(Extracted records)
* * * * * * * * *

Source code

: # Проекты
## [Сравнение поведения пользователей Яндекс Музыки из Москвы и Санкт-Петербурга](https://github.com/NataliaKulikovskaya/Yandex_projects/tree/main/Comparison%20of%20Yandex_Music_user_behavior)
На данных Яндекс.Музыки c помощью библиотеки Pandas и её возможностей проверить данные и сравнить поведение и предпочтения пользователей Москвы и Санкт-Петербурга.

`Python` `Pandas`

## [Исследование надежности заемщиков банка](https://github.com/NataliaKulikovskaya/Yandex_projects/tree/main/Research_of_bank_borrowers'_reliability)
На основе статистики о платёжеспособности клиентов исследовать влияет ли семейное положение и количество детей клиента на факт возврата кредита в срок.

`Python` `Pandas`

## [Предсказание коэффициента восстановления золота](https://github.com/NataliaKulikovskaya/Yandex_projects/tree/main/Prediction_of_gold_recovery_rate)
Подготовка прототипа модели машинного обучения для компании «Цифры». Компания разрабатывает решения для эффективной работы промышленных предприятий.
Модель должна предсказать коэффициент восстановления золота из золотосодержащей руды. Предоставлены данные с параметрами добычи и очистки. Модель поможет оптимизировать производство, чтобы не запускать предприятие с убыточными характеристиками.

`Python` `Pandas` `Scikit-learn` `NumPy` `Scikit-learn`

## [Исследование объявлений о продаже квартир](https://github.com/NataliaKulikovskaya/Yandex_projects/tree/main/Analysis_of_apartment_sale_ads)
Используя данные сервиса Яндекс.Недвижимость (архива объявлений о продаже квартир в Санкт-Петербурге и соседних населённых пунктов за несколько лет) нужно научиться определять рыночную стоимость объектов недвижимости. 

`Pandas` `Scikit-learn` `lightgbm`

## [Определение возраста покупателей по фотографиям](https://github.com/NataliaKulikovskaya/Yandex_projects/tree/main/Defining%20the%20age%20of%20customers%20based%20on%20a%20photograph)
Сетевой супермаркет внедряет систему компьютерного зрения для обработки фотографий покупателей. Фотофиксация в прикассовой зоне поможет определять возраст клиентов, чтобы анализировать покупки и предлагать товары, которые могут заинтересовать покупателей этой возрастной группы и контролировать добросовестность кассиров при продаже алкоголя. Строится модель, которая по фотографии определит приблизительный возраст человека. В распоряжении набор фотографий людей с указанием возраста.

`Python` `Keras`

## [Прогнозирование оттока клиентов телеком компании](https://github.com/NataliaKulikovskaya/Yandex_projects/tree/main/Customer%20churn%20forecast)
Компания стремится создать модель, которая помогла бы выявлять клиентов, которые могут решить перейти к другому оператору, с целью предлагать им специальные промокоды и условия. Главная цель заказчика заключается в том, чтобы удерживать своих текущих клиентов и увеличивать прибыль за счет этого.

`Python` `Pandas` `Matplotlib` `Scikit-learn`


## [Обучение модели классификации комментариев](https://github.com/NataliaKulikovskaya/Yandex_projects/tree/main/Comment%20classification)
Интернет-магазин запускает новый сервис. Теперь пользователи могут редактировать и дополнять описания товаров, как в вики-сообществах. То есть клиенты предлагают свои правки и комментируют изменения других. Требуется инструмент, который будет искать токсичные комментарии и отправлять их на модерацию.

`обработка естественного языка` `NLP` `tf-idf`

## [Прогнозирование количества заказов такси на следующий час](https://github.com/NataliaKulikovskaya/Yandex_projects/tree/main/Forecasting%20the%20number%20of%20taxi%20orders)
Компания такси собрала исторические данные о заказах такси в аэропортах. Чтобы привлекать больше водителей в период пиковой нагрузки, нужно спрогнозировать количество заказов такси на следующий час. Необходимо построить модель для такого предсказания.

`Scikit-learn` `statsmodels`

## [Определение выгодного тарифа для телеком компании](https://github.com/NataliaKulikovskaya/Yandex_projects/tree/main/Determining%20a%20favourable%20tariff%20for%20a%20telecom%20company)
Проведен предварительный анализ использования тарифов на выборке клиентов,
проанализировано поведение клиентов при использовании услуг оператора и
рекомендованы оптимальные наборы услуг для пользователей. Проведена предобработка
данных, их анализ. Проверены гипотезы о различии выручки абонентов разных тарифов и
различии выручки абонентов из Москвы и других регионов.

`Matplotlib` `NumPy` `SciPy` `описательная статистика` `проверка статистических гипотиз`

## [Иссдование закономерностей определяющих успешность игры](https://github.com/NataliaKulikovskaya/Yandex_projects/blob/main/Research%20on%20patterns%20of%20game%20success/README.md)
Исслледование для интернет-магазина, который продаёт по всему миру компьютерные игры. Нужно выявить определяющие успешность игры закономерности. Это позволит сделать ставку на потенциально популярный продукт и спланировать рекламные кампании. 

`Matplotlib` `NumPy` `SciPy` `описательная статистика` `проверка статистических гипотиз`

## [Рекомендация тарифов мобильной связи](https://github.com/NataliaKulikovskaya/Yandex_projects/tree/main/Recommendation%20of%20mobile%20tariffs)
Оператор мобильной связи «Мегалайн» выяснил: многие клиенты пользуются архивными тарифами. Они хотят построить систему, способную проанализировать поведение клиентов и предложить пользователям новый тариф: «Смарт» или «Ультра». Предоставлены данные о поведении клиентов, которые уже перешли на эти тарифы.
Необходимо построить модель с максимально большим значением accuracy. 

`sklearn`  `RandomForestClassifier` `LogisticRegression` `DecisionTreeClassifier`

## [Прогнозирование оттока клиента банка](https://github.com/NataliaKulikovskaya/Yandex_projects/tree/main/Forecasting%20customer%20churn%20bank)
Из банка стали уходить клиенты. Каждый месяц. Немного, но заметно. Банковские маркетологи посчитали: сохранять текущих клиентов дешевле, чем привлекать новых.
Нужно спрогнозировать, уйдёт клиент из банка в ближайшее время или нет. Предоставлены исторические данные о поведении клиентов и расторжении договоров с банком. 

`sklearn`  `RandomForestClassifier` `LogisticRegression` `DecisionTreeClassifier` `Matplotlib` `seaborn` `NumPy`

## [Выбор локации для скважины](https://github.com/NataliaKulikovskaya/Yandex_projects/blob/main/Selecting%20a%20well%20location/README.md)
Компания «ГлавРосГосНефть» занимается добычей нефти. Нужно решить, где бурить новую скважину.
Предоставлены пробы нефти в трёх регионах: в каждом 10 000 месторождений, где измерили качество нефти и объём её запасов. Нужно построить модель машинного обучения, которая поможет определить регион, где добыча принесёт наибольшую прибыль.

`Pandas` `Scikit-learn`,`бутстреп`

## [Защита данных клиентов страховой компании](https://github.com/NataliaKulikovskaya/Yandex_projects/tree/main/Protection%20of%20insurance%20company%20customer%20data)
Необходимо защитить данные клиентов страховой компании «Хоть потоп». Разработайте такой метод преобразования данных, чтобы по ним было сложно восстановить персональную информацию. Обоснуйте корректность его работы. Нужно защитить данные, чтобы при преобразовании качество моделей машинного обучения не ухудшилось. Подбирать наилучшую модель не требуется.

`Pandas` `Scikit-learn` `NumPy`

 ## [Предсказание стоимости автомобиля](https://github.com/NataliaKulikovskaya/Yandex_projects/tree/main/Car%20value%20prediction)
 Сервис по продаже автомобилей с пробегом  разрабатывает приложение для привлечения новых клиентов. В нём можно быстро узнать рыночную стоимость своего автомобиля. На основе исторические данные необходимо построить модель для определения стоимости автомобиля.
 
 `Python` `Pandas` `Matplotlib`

* * * * * * * * *

→ **GOAL OF THE EXERCISE**: From the records above, reproduce exactly the lines from the one with "различии выручки абонентов из" to the one with "Исслледование для интернет-магазина, который", both included, and no others.

→ **TASK OUTPUT**:
различии выручки абонентов из Москвы и других регионов.

`Matplotlib` `NumPy` `SciPy` `описательная статистика` `проверка статистических гипотиз`

## [Иссдование закономерностей определяющих успешность игры](https://github.com/NataliaKulikovskaya/Yandex_projects/blob/main/Research%20on%20patterns%20of%20game%20success/README.md)
Исслледование для интернет-магазина, который продаёт по всему миру компьютерные игры. Нужно выявить определяющие успешность игры закономерности. Это позволит сделать ставку на потенциально популярный продукт и спланировать рекламные кампании. 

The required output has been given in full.